Is it ok to use one of those hepa air filters/purifiers sold at walmart to help get rid of dust, mold, and mildew in a grow room?  I already have a carbon filter on my exhaust so I'm not concerned about smell.  I also have a filter on my passive intake. Thanks in advance for any advice.


----------



## Trojan46312 (Jan 4, 2012)

Nobody??? Was it a stupid question


----------



## JustAnotherAntMarching (Jan 4, 2012)

I cant see why it would hurt anything....


----------



## Grower13 (Jan 4, 2012)

JustAnotherAntMarching said:
			
		

> I cant see why it would hurt anything....


 

:yeahthat:


----------



## The Hemp Goddess (Jan 4, 2012)

I also can't see where it would help much.  Every filter you use impedes air flow.


----------



## Classic (Jan 4, 2012)

If you're talking about one of those small self contained filters that will sit inside the grow room, I don't see how it could do much except take up space.  Whatever air is filtered is soon to be exhausted from the room anyway.  You are exhausting far more CFM than you can run through that filter.


----------



## maineharvest (Jan 4, 2012)

I could be wrong here but I think trojan means putting the purifier in the room, not connected to the exhuast.
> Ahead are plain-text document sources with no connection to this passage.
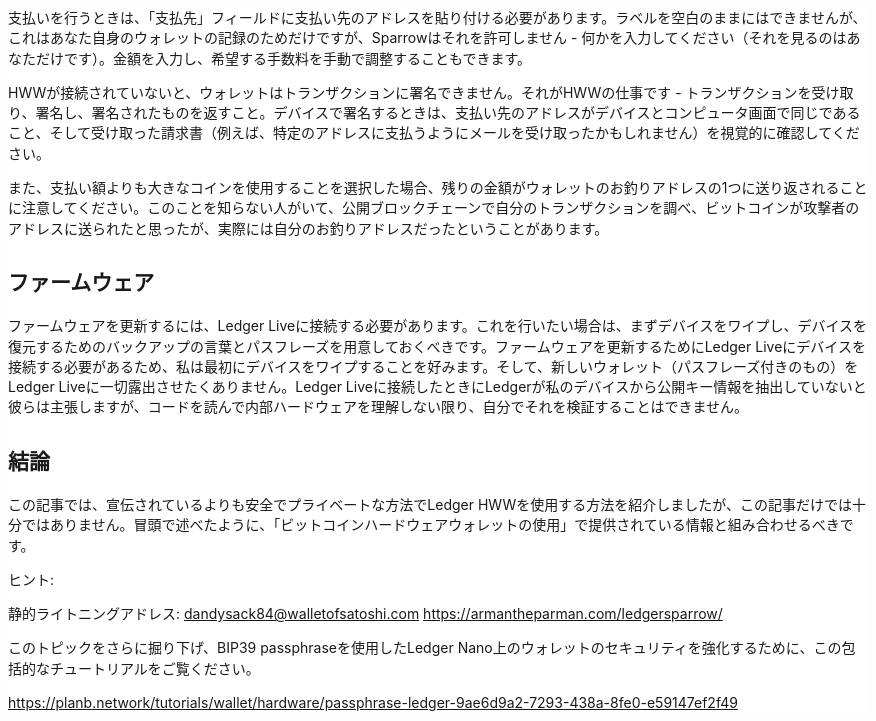支払いを行うときは、「支払先」フィールドに支払い先のアドレスを貼り付ける必要があります。ラベルを空白のままにはできませんが、これはあなた自身のウォレットの記録のためだけですが、Sparrowはそれを許可しません - 何かを入力してください（それを見るのはあなただけです）。金額を入力し、希望する手数料を手動で調整することもできます。

HWWが接続されていないと、ウォレットはトランザクションに署名できません。それがHWWの仕事です - トランザクションを受け取り、署名し、署名されたものを返すこと。デバイスで署名するときは、支払い先のアドレスがデバイスとコンピュータ画面で同じであること、そして受け取った請求書（例えば、特定のアドレスに支払うようにメールを受け取ったかもしれません）を視覚的に確認してください。

また、支払い額よりも大きなコインを使用することを選択した場合、残りの金額がウォレットのお釣りアドレスの1つに送り返されることに注意してください。このことを知らない人がいて、公開ブロックチェーンで自分のトランザクションを調べ、ビットコインが攻撃者のアドレスに送られたと思ったが、実際には自分のお釣りアドレスだったということがあります。

## ファームウェア

ファームウェアを更新するには、Ledger Liveに接続する必要があります。これを行いたい場合は、まずデバイスをワイプし、デバイスを復元するためのバックアップの言葉とパスフレーズを用意しておくべきです。ファームウェアを更新するためにLedger Liveにデバイスを接続する必要があるため、私は最初にデバイスをワイプすることを好みます。そして、新しいウォレット（パスフレーズ付きのもの）をLedger Liveに一切露出させたくありません。Ledger Liveに接続したときにLedgerが私のデバイスから公開キー情報を抽出していないと彼らは主張しますが、コードを読んで内部ハードウェアを理解しない限り、自分でそれを検証することはできません。

## 結論
この記事では、宣伝されているよりも安全でプライベートな方法でLedger HWWを使用する方法を紹介しましたが、この記事だけでは十分ではありません。冒頭で述べたように、「ビットコインハードウェアウォレットの使用」で提供されている情報と組み合わせるべきです。

ヒント:

静的ライトニングアドレス: dandysack84@walletofsatoshi.com
https://armantheparman.com/ledgersparrow/

このトピックをさらに掘り下げ、BIP39 passphraseを使用したLedger Nano上のウォレットのセキュリティを強化するために、この包括的なチュートリアルをご覧ください。

https://planb.network/tutorials/wallet/hardware/passphrase-ledger-9ae6d9a2-7293-438a-8fe0-e59147ef2f49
I bet it would help keep stomatas clean and dust free. Good idea if you ask me but I personally wouldnt do it myself just because I already have enough things plugged into my outlets.


----------



## ruufuus (Jan 4, 2012)

maineharvest said:
			
		

> I could be wrong here but I think trojan means putting the purifier in the room, not connected to the exhuast. I bet it would help keep stomatas clean and dust free. Good idea if you ask me but I personally wouldnt do it myself just because I already have enough things plugged into my outlets.


 i agree with you, would be very beneficial if you had a dust/airborne mold problem, but otherwise pretty much unnecessary.


----------